Beginning with the line below that contains "was thinking a" and ending with the line that contains "- The conclusion made them think", copy every line exactly. Copy nothing else.
Material shown: Begin
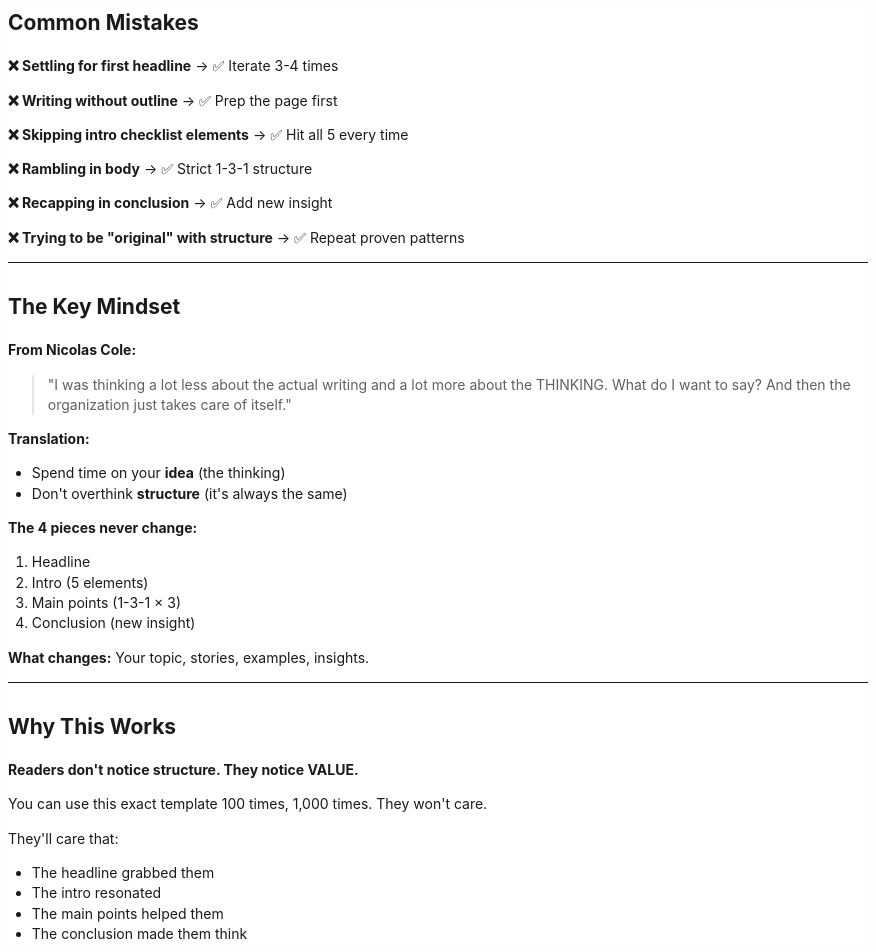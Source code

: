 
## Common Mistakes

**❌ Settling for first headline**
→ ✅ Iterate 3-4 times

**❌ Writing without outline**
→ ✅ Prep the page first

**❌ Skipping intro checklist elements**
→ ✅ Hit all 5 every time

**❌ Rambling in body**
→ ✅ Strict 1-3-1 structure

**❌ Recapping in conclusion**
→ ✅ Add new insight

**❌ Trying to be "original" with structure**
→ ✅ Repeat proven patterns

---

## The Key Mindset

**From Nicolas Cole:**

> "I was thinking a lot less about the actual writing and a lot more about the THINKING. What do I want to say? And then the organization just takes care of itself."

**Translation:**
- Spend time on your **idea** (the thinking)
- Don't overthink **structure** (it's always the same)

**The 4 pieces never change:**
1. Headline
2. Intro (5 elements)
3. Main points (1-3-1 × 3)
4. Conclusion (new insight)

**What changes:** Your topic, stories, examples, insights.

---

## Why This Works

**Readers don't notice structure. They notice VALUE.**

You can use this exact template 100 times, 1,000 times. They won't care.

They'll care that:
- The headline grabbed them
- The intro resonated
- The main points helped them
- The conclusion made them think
Material shown: End
Material shown: Begin
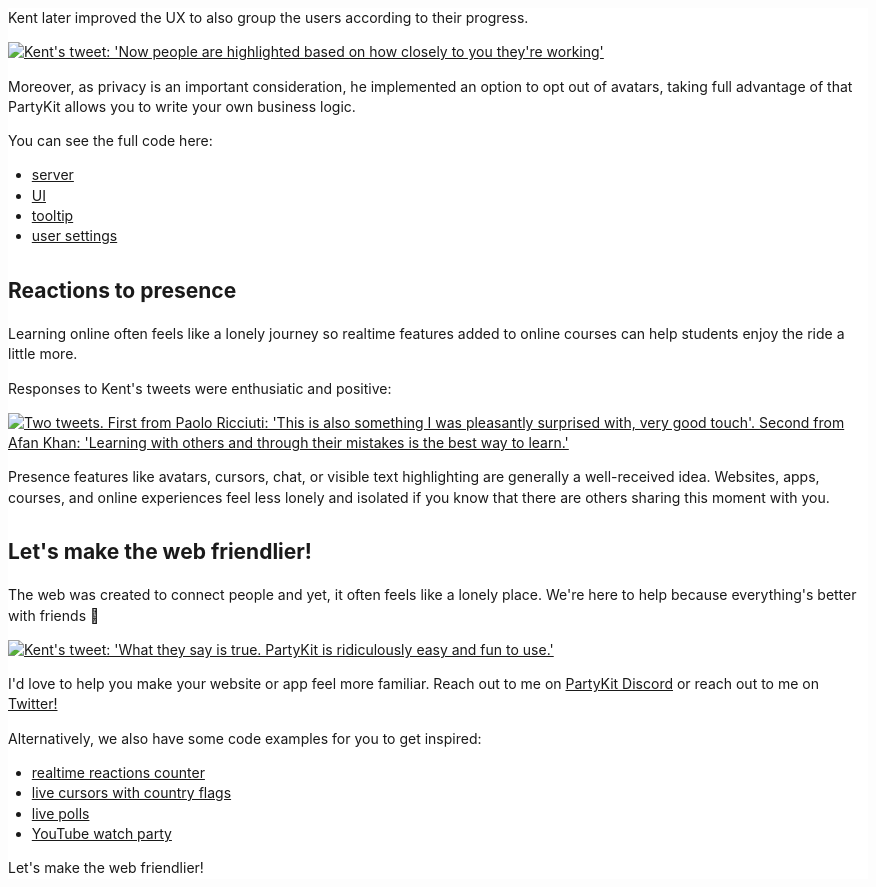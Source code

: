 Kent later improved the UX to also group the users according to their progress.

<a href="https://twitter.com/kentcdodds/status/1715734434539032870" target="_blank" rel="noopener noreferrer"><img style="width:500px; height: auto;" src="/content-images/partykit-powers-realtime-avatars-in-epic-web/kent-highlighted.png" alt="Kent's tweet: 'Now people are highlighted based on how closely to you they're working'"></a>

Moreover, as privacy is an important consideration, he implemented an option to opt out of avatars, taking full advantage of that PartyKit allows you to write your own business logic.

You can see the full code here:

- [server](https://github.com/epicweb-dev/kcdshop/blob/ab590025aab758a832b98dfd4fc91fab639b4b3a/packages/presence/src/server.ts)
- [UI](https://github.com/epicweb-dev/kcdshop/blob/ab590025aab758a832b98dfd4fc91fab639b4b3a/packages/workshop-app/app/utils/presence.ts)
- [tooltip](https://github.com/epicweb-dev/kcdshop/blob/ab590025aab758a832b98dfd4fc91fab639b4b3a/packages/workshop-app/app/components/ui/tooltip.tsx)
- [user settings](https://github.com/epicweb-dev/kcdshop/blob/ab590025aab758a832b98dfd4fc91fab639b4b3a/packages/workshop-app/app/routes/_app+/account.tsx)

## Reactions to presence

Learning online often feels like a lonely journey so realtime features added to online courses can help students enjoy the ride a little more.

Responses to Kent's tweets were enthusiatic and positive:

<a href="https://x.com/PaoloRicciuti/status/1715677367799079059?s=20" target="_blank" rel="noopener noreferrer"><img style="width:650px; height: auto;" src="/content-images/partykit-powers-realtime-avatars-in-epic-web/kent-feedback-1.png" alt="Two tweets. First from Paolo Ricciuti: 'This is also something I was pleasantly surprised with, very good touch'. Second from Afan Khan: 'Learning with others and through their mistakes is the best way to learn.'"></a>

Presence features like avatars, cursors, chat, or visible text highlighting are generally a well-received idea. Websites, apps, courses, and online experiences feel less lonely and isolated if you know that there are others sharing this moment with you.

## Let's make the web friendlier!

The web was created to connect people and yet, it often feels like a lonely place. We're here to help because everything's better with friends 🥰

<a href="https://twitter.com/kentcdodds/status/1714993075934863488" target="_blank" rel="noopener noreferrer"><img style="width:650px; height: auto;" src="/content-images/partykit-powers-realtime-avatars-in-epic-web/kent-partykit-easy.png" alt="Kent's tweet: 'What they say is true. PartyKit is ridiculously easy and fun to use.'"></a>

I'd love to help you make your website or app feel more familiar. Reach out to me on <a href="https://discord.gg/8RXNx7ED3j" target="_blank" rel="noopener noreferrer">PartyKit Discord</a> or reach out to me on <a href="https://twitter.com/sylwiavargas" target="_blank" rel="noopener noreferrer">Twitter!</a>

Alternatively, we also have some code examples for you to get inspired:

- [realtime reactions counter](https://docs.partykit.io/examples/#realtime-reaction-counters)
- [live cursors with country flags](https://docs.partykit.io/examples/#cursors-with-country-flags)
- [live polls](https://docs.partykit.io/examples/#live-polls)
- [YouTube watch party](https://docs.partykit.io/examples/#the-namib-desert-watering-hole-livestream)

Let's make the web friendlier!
Material shown: End
Material shown: Begin
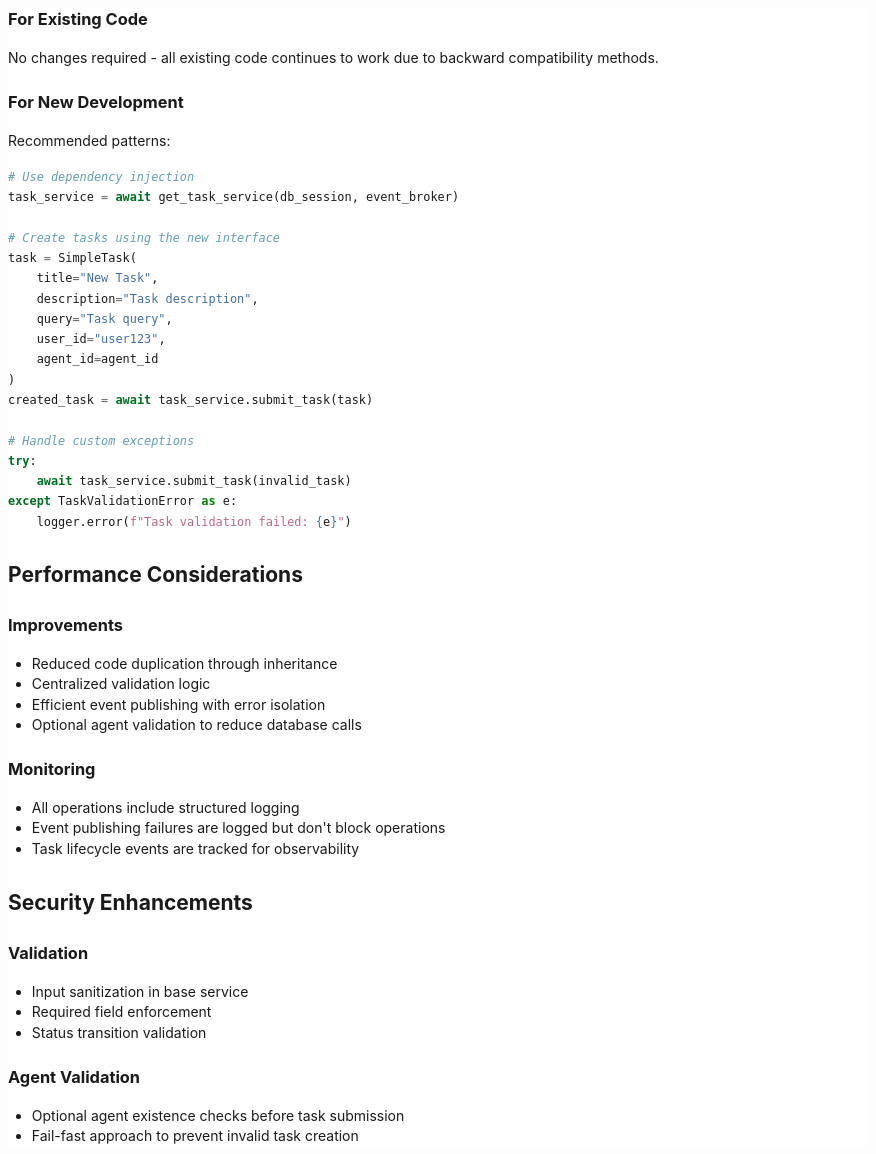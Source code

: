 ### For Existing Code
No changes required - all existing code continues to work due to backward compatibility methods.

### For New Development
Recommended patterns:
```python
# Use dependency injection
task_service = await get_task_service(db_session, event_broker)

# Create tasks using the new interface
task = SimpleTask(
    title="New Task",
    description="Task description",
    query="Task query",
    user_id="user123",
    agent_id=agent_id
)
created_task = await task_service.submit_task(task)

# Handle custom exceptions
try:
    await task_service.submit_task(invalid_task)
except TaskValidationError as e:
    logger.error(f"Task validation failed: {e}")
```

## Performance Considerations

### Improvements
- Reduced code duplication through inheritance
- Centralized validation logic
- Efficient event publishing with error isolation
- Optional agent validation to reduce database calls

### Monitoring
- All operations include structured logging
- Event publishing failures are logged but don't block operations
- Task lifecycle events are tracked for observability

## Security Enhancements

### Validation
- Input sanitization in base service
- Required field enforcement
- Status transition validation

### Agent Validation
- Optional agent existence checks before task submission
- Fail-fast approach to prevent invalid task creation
Material shown: End
## Answer
> "I was thinking a lot less about the actual writing and a lot more about the THINKING. What do I want to say? And then the organization just takes care of itself."

**Translation:**
- Spend time on your **idea** (the thinking)
- Don't overthink **structure** (it's always the same)

**The 4 pieces never change:**
1. Headline
2. Intro (5 elements)
3. Main points (1-3-1 × 3)
4. Conclusion (new insight)

**What changes:** Your topic, stories, examples, insights.

---

## Why This Works

**Readers don't notice structure. They notice VALUE.**

You can use this exact template 100 times, 1,000 times. They won't care.

They'll care that:
- The headline grabbed them
- The intro resonated
- The main points helped them
- The conclusion made them think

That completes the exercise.